Abstract
We show that trade credit in production networks is important for the transmission of unconventional monetary policy. We find that firms with bonds eligible for purchase under the European Central Bank's Corporate Sector Purchase Program act as financial intermediaries and extend more trade credit to their customers. The increase in trade credit flows is more pronounced from core countries to periphery countries and towards financially constrained customers. Customers increase investment and employment in response to the additional financing, while suppliers with eligible bonds increase their customer base, potentially favoring upstream industry concentration. Our findings suggest that the trade credit channel of monetary policy produces heterogeneous effects on regions, industries, and firms.
Highlights
Conventional monetary policy is typically thought to affect access to external finance more for small firms than for large firms
Unconventional monetary policy tools, which involve directly purchasing assets in public debt markets, can directly affect bond yields and issuance volumes of large firms, as these firms are much more likely to issue bonds. This has been the case for both episodes of quantitative easing in the United States focusing on short-and long-term Treasury bills (Foley-Fisher, Ramcharan and Yu, 2016), and for the European Central Bank’s (ECB) Corporate Sector Purchase Program (CSPP) that involve the purchase of investment grade corporate bonds (Grosse-Rueschkamp, Steffen, and Streitz, 2019; Todorov, 2020)

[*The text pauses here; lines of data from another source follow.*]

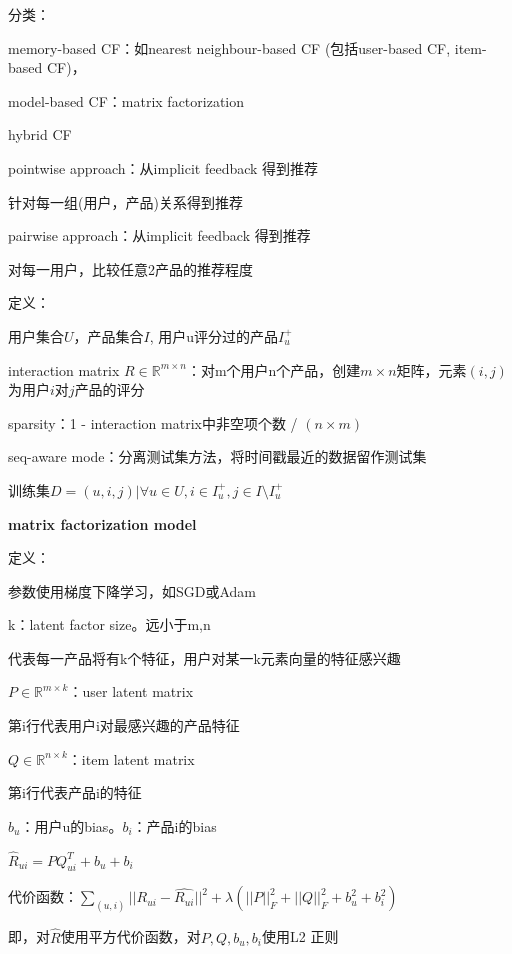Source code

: \documentclass[UTF8]{ctexart}
\begin{document}
  分类：
  
  \quad memory-based CF：如nearest neighbour-based CF (包括user-based CF, item-based CF)，
  
  \quad model-based CF：matrix factorization 
  
  \quad hybrid CF

  \quad pointwise approach：从implicit feedback 得到推荐

  \quad \quad 针对每一组(用户，产品)关系得到推荐

  \quad pairwise approach：从implicit feedback 得到推荐

  \quad \quad 对每一用户，比较任意2产品的推荐程度

  定义：

  \quad 用户集合$U$，产品集合$I$, 用户u评分过的产品$I_u^+$

  \quad interaction matrix $R \in \mathbb{R}^{m \times n}$：对m个用户n个产品，创建$m \times n$矩阵，元素$(i, j)$为用户$i$对$j$产品的评分

  \quad sparsity：1 - interaction matrix中非空项个数 / $(n \times m)$

  \quad seq-aware mode：分离测试集方法，将时间戳最近的数据留作测试集

  \quad 训练集$D = {(u, i, j) | \forall u \in U, i \in I_u^+, j \in I \setminus I_u^+}$


  \textbf{matrix factorization model}

  \quad 定义：

  \quad \quad 参数使用梯度下降学习，如SGD或Adam

  \quad \quad k：latent factor size。远小于m,n

  \quad \quad \quad 代表每一产品将有k个特征，用户对某一k元素向量的特征感兴趣

  \quad \quad $P \in \mathbb{R}^{m \times k}$：user latent matrix

  \quad \quad \quad 第i行代表用户i对最感兴趣的产品特征

  \quad \quad $Q \in \mathbb{R}^{n \times k}$：item latent matrix

  \quad \quad \quad 第i行代表产品i的特征

  \quad \quad $b_u$：用户u的bias。$b_i$：产品i的bias

  \quad \quad $\hat{R}_{ui} = PQ^T_{ui} + b_u + b_i$

  \quad 代价函数：$\sum_{(u, i)} ||R_{ui} - \hat{R_{ui}}||^2 + \lambda(||P||_F^2 + ||Q||_F^2 + b_u^2 + b_i^2)$

  \quad \quad 即，对$\hat{R}$使用平方代价函数，对$P, Q, b_u, b_i$使用L2 正则 
\end{document}
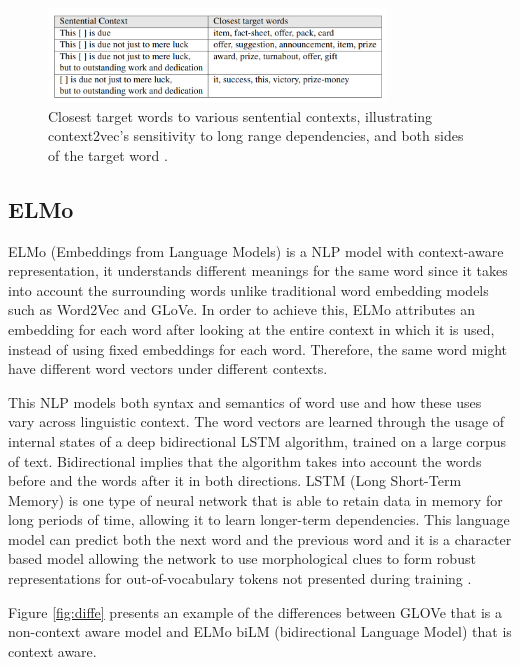             \begin{figure}[H]
                \centering
                \captionsetup{justification=centering}
                \includegraphics[width=0.8\textwidth]{Sections/3StateOfTheArt/3_images/context2vec_predict.png}
                \caption[Context2vec's closest target words]{Closest target words to various sentential contexts, illustrating context2vec’s sensitivity to long range dependencies, and both sides of the target word \cite{Melamud2016}.} 
            \end{figure}
            
        

        \subsection{ELMo}

            \par ELMo (Embeddings from Language Models) is a NLP model with context-aware representation, it understands different meanings for the same word since it takes into account the surrounding words unlike traditional word embedding models such as Word2Vec and GLoVe. In order to achieve this, ELMo attributes an embedding for each word after looking at the entire context in which it is used, instead of using fixed embeddings for each word. Therefore, the same word might have different word vectors under different contexts.
            \par This NLP models both syntax and semantics of word use and how these uses vary across linguistic context. The word vectors are learned through the usage of internal states of a deep bidirectional LSTM algorithm, trained on a large corpus of text. Bidirectional implies that the algorithm takes into account the words before and the words after it in both directions. LSTM (Long Short-Term Memory) is one type of neural network that is able to retain data in memory for long periods of time, allowing it to learn longer-term dependencies.
            This language model can predict both the next word and the previous word and it is a character based model allowing the network to use morphological clues to form robust representations for out-of-vocabulary tokens not presented during training \cite{Peters:2018}.
            \par Figure \ref{fig:diffe} presents an example of the differences between GLOVe that is a non-context aware model and ELMo biLM (bidirectional Language Model) that is context aware.

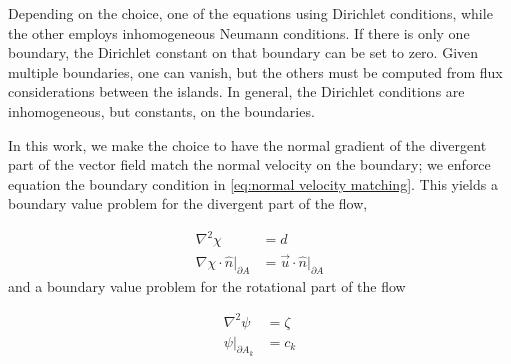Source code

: \documentclass[draft]{agujournal2019}
\begin{document}
Depending on the choice, one of the equations using Dirichlet conditions, while the other employs inhomogeneous Neumann conditions. If there is only one boundary, the Dirichlet constant on that boundary can be set to zero. Given multiple boundaries, one can vanish, but the others must be computed from flux considerations between the islands. In general, the Dirichlet conditions are inhomogeneous, but constants, on the boundaries.

In this work, we make the choice to have the normal gradient of the divergent part of the vector field match the normal velocity on the boundary; we enforce equation the boundary condition in \eqref{eq:normal velocity matching}. This yields a boundary value problem for the divergent part of the flow,

\begin{subequations}
    \begin{align}
        \nabla^2 \chi &= d \\
        \nabla \chi \cdot \hat{n}|_{\partial A} &= \vec{u} \cdot \hat{n}|_{\partial A}
    \end{align} \label{eq:divergent-part-bvp}
\end{subequations}
and a boundary value problem for the rotational part of the flow

\begin{subequations}
    \begin{align}
        \nabla^2 \psi &= \zeta \\
        \psi|_{\partial A_k} &= c_k
    \end{align} \label{eq:rotational-part-bvp}
\end{subequations}
\end{document}
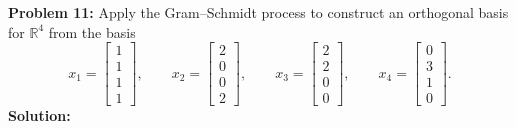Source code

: \documentclass[11pt, letterpaper]{article}
\theoremstyle{definition}
\theoremstyle{remark}
\begin{document}
\vspace{0.8em}

\textbf{Problem 11:} Apply the Gram--Schmidt process to construct an orthogonal basis for $\mathbb{R}^4$ from the basis
\[
    x_1 = \begin{bmatrix} 1 \\ 1 \\ 1 \\ 1 \end{bmatrix}, \qquad
    x_2 = \begin{bmatrix} 2 \\ 0 \\ 0 \\ 2 \end{bmatrix}, \qquad
    x_3 = \begin{bmatrix} 2 \\ 2 \\ 0 \\ 0 \end{bmatrix}, \qquad
    x_4 = \begin{bmatrix} 0 \\ 3 \\ 1 \\ 0 \end{bmatrix}.
\]
\textbf{Solution:}
\end{document}
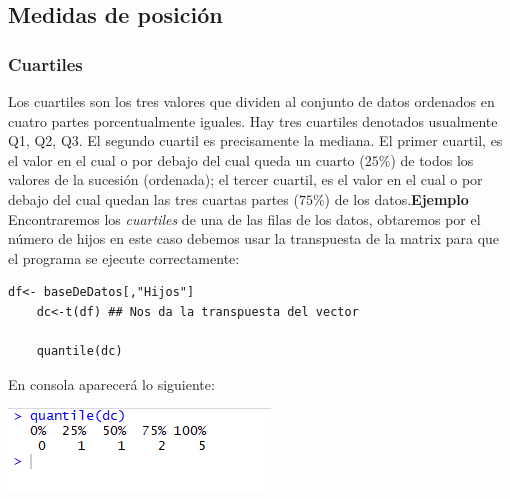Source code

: \documentclass[12pt,hidelinks]{article}
\begin{document}
	\subsection{Medidas de posición}
	\subsubsection{Cuartiles}
	Los cuartiles son los tres valores que dividen al conjunto de datos ordenados en cuatro partes porcentualmente iguales. Hay tres cuartiles denotados usualmente Q1, Q2, Q3. El segundo cuartil es precisamente la mediana. El primer cuartil, es el valor en el cual o por debajo del cual queda un cuarto ($25\%$) de todos los valores de la sucesión (ordenada); el tercer cuartil, es el valor en el cual o por debajo del cual quedan las tres cuartas partes ($75\%$) de los datos.\textbf{Ejemplo} Encontraremos los \textit{cuartiles} de una de las filas de los datos, obtaremos por el número de hijos en este caso debemos usar la transpuesta de la matrix para que el programa se ejecute correctamente:
	\begin{lstlisting}[frame=single]
	df<- baseDeDatos[,"Hijos"]
	dc<-t(df) ## Nos da la transpuesta del vector
	
	quantile(dc)
	\end{lstlisting}
	En consola aparecerá lo siguiente:
	\begin{center}
		\includegraphics[]{images/2/Cuartiles.PNG}
	\end{center}
\end{document}
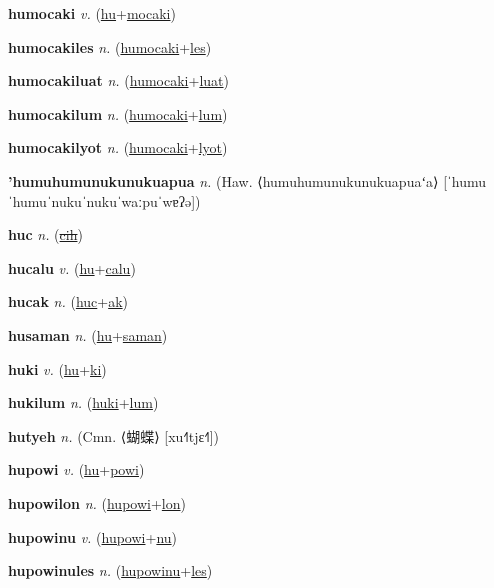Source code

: \textbf{\hypertarget{humocaki}{humocaki}} \textit{v.} (\hyperlink{hu}{hu}+\allowbreak \hyperlink{mocaki}{mocaki})


\textbf{\hypertarget{humocakiles}{humocakiles}} \textit{n.} (\hyperlink{humocaki}{humocaki}+\allowbreak \hyperlink{les}{les})


\textbf{\hypertarget{humocakiluat}{humocakiluat}} \textit{n.} (\hyperlink{humocaki}{humocaki}+\allowbreak \hyperlink{luat}{luat})


\textbf{\hypertarget{humocakilum}{humocakilum}} \textit{n.} (\hyperlink{humocaki}{humocaki}+\allowbreak \hyperlink{lum}{lum})


\textbf{\hypertarget{humocakilyot}{humocakilyot}} \textit{n.} (\hyperlink{humocaki}{humocaki}+\allowbreak \hyperlink{lyot}{lyot})


\textbf{\hypertarget{'humuhumunukunukuapua}{'humuhumunukunukuapua}} \textit{n.} (Haw. ⟨humuhumunukunukuapuaʻa⟩ [ˈhumuˈhumuˈnukuˈnukuˈwaːpuˈwɐʔə])


\textbf{\hypertarget{huc}{huc}} \textit{n.} (\hyperlink{cih}{\sout{cih}})


\textbf{\hypertarget{hucalu}{hucalu}} \textit{v.} (\hyperlink{hu}{hu}+\allowbreak \hyperlink{calu}{calu})


\textbf{\hypertarget{hucak}{hucak}} \textit{n.} (\hyperlink{huc}{huc}+\allowbreak \hyperlink{ak}{ak})


\textbf{\hypertarget{husaman}{husaman}} \textit{n.} (\hyperlink{hu}{hu}+\allowbreak \hyperlink{saman}{saman})


\textbf{\hypertarget{huki}{huki}} \textit{v.} (\hyperlink{hu}{hu}+\allowbreak \hyperlink{ki}{ki})


\textbf{\hypertarget{hukilum}{hukilum}} \textit{n.} (\hyperlink{huki}{huki}+\allowbreak \hyperlink{lum}{lum})


\textbf{\hypertarget{hutyeh}{hutyeh}} \textit{n.} (Cmn. ⟨{\chinese{}蝴蝶}⟩ [xu˧˥tjɛ˧˥])


\textbf{\hypertarget{hupowi}{hupowi}} \textit{v.} (\hyperlink{hu}{hu}+\allowbreak \hyperlink{powi}{powi})


\textbf{\hypertarget{hupowilon}{hupowilon}} \textit{n.} (\hyperlink{hupowi}{hupowi}+\allowbreak \hyperlink{lon}{lon})


\textbf{\hypertarget{hupowinu}{hupowinu}} \textit{v.} (\hyperlink{hupowi}{hupowi}+\allowbreak \hyperlink{nu}{nu})


\textbf{\hypertarget{hupowinules}{hupowinules}} \textit{n.} (\hyperlink{hupowinu}{hupowinu}+\allowbreak \hyperlink{les}{les})


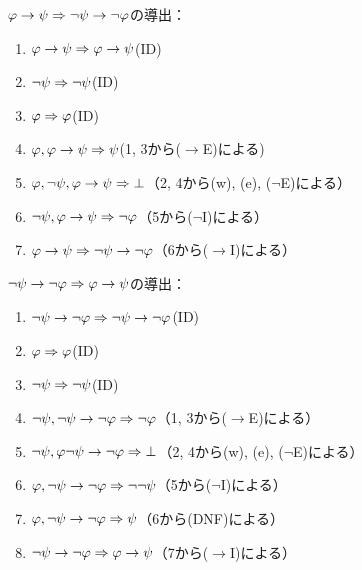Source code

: \(\varphi \to \psi \Rightarrow \lnot \psi \to \lnot \varphi\)の導出：
\begin{enumerate}
	\item \(\varphi \to \psi \Rightarrow \varphi \to \psi\)\quad (ID)
	\item \(\lnot \psi \Rightarrow \lnot \psi\)\quad (ID)
	\item \(\varphi \Rightarrow \varphi\)\quad (ID)
	\item \(\varphi, \varphi \to \psi \Rightarrow \psi\)\quad (1, 3から(\(\to\)E)による)
	\item \(\varphi, \lnot \psi, \varphi \to \psi \Rightarrow \bot\)\quad （2, 4から(w), (e), (\(\lnot\)E)による）
	\item \(\lnot \psi, \varphi \to \psi \Rightarrow \lnot \varphi\)\quad （5から(\(\lnot\)I)による）
	\item \(\varphi \to \psi \Rightarrow \lnot \psi \to \lnot \varphi\)\quad （6から(\(\to\)I)による）
\end{enumerate}

\(\lnot \psi \to \lnot \varphi \Rightarrow \varphi \to \psi\)の導出：
\begin{enumerate}
	\item \(\lnot \psi \to \lnot \varphi \Rightarrow \lnot \psi \to \lnot \varphi\)\quad (ID)
	\item \(\varphi \Rightarrow \varphi\)\quad (ID)
	\item \(\lnot \psi \Rightarrow \lnot \psi\)\quad (ID)
	\item \(\lnot \psi, \lnot \psi \to \lnot \varphi \Rightarrow \lnot \varphi\)\quad （1, 3から(\(\to\)E)による）
	\item \(\lnot \psi, \varphi \lnot \psi \to \lnot \varphi \Rightarrow \bot\)\quad （2, 4から(w), (e), (\(\lnot\)E)による）
	\item \(\varphi, \lnot \psi \to \lnot\varphi \Rightarrow \lnot \lnot \psi\)\quad （5から(\(\lnot\)I)による）
	\item \(\varphi, \lnot \psi \to \lnot \varphi \Rightarrow \psi\)\quad （6から(DNF)による）
	\item \(\lnot \psi \to \lnot \varphi \Rightarrow \varphi \to \psi\)\quad （7から(\(\to\)I)による）
\end{enumerate}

We find that eligible firms increase the amount of trade credit they provide to customers more than non-eligible firms after the CSPP
Summary
Conventional monetary policy is typically thought to affect access to external finance more for small firms than for large firms. Unconventional monetary policy tools, which involve directly purchasing assets in public debt markets, can directly affect bond yields and issuance volumes of large firms, as these firms are much more likely to issue bonds. This has been the case for both episodes of quantitative easing in the United States focusing on short-and long-term Treasury bills (Foley-Fisher, Ramcharan and Yu, 2016), and for the European Central Bank’s (ECB) Corporate Sector Purchase Program (CSPP) that involve the purchase of investment grade corporate bonds (Grosse-Rueschkamp, Steffen, and Streitz, 2019; Todorov, 2020). Quantitative easing can indirectly benefit small firms in the economy through the bank lending channel (Acharya, Eisert, Eufinger, and Hirsch, 2018; Grosse-Rueschkamp, Steffen, and Streitz, 2019; Chakraborty, Goldstein, and Mackinlay, 2020)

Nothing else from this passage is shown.